* WHAT IS NEEDED
When a line in the material contains the word "Bump", copy it.

DATA RECORDS section start

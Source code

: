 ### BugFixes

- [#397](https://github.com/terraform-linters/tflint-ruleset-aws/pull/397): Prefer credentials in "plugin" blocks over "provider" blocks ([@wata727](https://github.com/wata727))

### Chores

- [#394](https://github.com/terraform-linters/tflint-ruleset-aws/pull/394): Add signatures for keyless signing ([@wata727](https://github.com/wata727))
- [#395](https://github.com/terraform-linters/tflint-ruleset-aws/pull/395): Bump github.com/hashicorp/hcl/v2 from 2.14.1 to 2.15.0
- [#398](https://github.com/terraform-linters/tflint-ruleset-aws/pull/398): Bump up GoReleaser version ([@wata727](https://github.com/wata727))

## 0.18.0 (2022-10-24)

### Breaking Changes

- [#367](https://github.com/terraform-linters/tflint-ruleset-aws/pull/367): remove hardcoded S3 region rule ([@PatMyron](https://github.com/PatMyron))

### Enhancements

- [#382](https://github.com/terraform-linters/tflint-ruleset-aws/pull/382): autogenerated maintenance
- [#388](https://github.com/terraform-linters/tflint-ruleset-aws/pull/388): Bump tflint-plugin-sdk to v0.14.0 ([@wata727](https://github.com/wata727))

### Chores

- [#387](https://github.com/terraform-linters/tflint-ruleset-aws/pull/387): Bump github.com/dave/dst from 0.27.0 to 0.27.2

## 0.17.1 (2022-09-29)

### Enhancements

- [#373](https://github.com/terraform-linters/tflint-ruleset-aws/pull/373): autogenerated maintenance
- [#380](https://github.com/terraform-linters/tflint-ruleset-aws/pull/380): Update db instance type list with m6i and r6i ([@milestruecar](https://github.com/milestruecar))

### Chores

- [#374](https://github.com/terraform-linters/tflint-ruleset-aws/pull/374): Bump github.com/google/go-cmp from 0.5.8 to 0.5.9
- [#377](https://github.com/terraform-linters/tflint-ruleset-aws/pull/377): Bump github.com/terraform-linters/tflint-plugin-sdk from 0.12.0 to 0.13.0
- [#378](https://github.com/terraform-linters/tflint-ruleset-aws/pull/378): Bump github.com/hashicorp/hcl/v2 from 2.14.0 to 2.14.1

DATA RECORDS section end

* ANSWER TO THIS TASK
- [#395](https://github.com/terraform-linters/tflint-ruleset-aws/pull/395): Bump github.com/hashicorp/hcl/v2 from 2.14.1 to 2.15.0
- [#398](https://github.com/terraform-linters/tflint-ruleset-aws/pull/398): Bump up GoReleaser version ([@wata727](https://github.com/wata727))
- [#388](https://github.com/terraform-linters/tflint-ruleset-aws/pull/388): Bump tflint-plugin-sdk to v0.14.0 ([@wata727](https://github.com/wata727))
- [#387](https://github.com/terraform-linters/tflint-ruleset-aws/pull/387): Bump github.com/dave/dst from 0.27.0 to 0.27.2
- [#374](https://github.com/terraform-linters/tflint-ruleset-aws/pull/374): Bump github.com/google/go-cmp from 0.5.8 to 0.5.9
- [#377](https://github.com/terraform-linters/tflint-ruleset-aws/pull/377): Bump github.com/terraform-linters/tflint-plugin-sdk from 0.12.0 to 0.13.0
- [#378](https://github.com/terraform-linters/tflint-ruleset-aws/pull/378): Bump github.com/hashicorp/hcl/v2 from 2.14.0 to 2.14.1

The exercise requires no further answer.